** Data shown **

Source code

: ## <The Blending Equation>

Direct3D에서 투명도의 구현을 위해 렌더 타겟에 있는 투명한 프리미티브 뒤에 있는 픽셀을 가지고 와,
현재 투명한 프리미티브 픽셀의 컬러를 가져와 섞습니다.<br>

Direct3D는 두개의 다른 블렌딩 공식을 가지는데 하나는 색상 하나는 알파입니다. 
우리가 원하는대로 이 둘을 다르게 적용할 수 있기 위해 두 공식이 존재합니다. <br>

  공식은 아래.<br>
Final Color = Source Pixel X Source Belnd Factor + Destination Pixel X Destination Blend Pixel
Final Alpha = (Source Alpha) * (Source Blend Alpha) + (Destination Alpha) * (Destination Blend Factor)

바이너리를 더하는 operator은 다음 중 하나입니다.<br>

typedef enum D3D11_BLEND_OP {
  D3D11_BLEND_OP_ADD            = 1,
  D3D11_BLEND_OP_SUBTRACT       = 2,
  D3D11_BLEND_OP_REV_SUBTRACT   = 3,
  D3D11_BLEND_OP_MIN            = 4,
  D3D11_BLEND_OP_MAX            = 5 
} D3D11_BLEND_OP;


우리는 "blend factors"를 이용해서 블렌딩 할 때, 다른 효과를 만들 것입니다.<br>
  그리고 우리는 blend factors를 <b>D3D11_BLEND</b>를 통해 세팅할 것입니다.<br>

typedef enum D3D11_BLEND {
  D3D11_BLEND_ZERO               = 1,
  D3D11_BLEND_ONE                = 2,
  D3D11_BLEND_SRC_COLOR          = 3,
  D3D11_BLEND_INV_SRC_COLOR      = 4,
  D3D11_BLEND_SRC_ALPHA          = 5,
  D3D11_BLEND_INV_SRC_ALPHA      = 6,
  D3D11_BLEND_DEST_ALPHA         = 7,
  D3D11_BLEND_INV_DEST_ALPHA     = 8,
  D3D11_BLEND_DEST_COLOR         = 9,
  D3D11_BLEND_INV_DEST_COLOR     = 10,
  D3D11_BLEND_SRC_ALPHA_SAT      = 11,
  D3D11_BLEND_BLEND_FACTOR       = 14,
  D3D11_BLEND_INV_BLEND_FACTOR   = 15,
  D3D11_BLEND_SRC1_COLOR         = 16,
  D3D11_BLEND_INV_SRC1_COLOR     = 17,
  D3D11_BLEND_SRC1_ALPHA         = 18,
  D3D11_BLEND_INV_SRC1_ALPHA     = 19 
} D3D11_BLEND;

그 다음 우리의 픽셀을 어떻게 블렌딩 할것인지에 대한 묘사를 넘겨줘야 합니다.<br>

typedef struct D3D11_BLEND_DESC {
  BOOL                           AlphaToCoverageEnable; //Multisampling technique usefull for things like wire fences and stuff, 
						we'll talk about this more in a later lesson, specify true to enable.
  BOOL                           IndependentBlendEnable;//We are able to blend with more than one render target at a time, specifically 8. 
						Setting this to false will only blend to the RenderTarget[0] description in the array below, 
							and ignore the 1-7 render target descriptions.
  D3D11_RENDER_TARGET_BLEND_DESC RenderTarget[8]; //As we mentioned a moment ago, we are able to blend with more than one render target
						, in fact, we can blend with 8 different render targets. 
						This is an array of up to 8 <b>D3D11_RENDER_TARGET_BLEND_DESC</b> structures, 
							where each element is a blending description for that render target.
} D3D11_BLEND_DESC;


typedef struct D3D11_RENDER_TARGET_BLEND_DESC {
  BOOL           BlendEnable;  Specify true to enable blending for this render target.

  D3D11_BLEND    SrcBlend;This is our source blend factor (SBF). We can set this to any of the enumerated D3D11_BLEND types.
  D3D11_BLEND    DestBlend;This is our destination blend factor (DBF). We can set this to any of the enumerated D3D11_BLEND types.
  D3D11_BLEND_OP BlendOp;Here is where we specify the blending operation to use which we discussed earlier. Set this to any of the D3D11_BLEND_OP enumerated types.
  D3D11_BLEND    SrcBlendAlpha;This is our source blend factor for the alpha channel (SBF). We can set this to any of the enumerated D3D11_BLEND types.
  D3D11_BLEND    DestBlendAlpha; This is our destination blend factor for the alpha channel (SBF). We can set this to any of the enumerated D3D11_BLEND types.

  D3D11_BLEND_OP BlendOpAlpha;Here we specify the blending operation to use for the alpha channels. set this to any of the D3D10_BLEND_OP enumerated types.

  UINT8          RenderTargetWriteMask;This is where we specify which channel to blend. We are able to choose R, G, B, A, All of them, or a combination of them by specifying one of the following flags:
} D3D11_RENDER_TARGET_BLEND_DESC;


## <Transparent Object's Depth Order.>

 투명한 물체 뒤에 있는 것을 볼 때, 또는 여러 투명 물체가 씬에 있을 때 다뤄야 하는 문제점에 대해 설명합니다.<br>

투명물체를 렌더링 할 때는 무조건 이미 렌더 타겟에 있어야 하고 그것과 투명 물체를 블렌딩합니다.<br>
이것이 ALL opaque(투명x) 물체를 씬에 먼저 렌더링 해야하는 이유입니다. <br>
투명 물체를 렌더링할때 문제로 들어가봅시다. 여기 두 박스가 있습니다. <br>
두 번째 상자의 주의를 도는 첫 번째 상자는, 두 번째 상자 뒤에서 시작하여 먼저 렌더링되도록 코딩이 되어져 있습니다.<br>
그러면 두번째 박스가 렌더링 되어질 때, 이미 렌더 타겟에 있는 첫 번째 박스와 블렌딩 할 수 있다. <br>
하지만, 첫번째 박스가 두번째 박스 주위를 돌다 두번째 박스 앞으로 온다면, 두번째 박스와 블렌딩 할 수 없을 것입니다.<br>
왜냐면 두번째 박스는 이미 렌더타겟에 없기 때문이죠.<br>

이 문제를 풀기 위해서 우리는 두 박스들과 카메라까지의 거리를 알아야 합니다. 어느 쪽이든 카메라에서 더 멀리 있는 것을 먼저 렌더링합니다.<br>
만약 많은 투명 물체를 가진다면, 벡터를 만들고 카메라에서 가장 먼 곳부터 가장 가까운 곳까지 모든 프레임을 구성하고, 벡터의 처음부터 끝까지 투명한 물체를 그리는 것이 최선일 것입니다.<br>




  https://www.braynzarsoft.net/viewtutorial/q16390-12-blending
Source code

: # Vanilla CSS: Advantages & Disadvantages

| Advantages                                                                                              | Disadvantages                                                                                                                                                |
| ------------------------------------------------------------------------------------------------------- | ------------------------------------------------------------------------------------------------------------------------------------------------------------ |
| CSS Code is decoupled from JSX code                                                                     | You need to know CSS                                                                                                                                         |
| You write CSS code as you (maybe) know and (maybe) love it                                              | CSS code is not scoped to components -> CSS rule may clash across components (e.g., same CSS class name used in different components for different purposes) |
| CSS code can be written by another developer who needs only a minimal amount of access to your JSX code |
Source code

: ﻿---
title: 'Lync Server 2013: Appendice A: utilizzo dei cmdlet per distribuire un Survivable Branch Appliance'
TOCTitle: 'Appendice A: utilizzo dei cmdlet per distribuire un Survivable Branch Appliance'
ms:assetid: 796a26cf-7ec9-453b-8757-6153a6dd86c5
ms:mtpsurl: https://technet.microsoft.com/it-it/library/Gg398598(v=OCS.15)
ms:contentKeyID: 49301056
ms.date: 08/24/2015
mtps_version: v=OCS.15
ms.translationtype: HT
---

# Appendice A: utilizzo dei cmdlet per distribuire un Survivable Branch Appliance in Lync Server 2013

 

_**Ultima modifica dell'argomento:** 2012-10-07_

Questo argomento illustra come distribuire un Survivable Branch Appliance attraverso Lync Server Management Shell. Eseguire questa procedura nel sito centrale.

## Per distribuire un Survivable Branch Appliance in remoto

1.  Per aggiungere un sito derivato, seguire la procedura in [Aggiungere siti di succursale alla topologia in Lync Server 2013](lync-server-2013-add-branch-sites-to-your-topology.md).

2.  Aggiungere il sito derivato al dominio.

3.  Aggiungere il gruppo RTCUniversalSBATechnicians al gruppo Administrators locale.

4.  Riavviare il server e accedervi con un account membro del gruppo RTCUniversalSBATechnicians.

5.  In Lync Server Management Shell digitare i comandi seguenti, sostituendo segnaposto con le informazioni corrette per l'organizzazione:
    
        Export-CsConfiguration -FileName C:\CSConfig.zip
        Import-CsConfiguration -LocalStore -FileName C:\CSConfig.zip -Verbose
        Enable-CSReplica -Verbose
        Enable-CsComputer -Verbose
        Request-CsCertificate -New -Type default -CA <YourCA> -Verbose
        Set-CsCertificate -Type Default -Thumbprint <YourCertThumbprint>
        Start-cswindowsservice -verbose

** Activity **
Set down precisely the lines above between the line holding "그러면 두번째 박스가" and the line holding "modifica dell'argomento:** 2012-10-07_", inclusive, and nothing beyond them.

** Result **
그러면 두번째 박스가 렌더링 되어질 때, 이미 렌더 타겟에 있는 첫 번째 박스와 블렌딩 할 수 있다. <br>
하지만, 첫번째 박스가 두번째 박스 주위를 돌다 두번째 박스 앞으로 온다면, 두번째 박스와 블렌딩 할 수 없을 것입니다.<br>
왜냐면 두번째 박스는 이미 렌더타겟에 없기 때문이죠.<br>

이 문제를 풀기 위해서 우리는 두 박스들과 카메라까지의 거리를 알아야 합니다. 어느 쪽이든 카메라에서 더 멀리 있는 것을 먼저 렌더링합니다.<br>
만약 많은 투명 물체를 가진다면, 벡터를 만들고 카메라에서 가장 먼 곳부터 가장 가까운 곳까지 모든 프레임을 구성하고, 벡터의 처음부터 끝까지 투명한 물체를 그리는 것이 최선일 것입니다.<br>




  https://www.braynzarsoft.net/viewtutorial/q16390-12-blending
Source code

: # Vanilla CSS: Advantages & Disadvantages

| Advantages                                                                                              | Disadvantages                                                                                                                                                |
| ------------------------------------------------------------------------------------------------------- | ------------------------------------------------------------------------------------------------------------------------------------------------------------ |
| CSS Code is decoupled from JSX code                                                                     | You need to know CSS                                                                                                                                         |
| You write CSS code as you (maybe) know and (maybe) love it                                              | CSS code is not scoped to components -> CSS rule may clash across components (e.g., same CSS class name used in different components for different purposes) |
| CSS code can be written by another developer who needs only a minimal amount of access to your JSX code |
Source code

: ﻿---
title: 'Lync Server 2013: Appendice A: utilizzo dei cmdlet per distribuire un Survivable Branch Appliance'
TOCTitle: 'Appendice A: utilizzo dei cmdlet per distribuire un Survivable Branch Appliance'
ms:assetid: 796a26cf-7ec9-453b-8757-6153a6dd86c5
ms:mtpsurl: https://technet.microsoft.com/it-it/library/Gg398598(v=OCS.15)
ms:contentKeyID: 49301056
ms.date: 08/24/2015
mtps_version: v=OCS.15
ms.translationtype: HT
---

# Appendice A: utilizzo dei cmdlet per distribuire un Survivable Branch Appliance in Lync Server 2013

 

_**Ultima modifica dell'argomento:** 2012-10-07_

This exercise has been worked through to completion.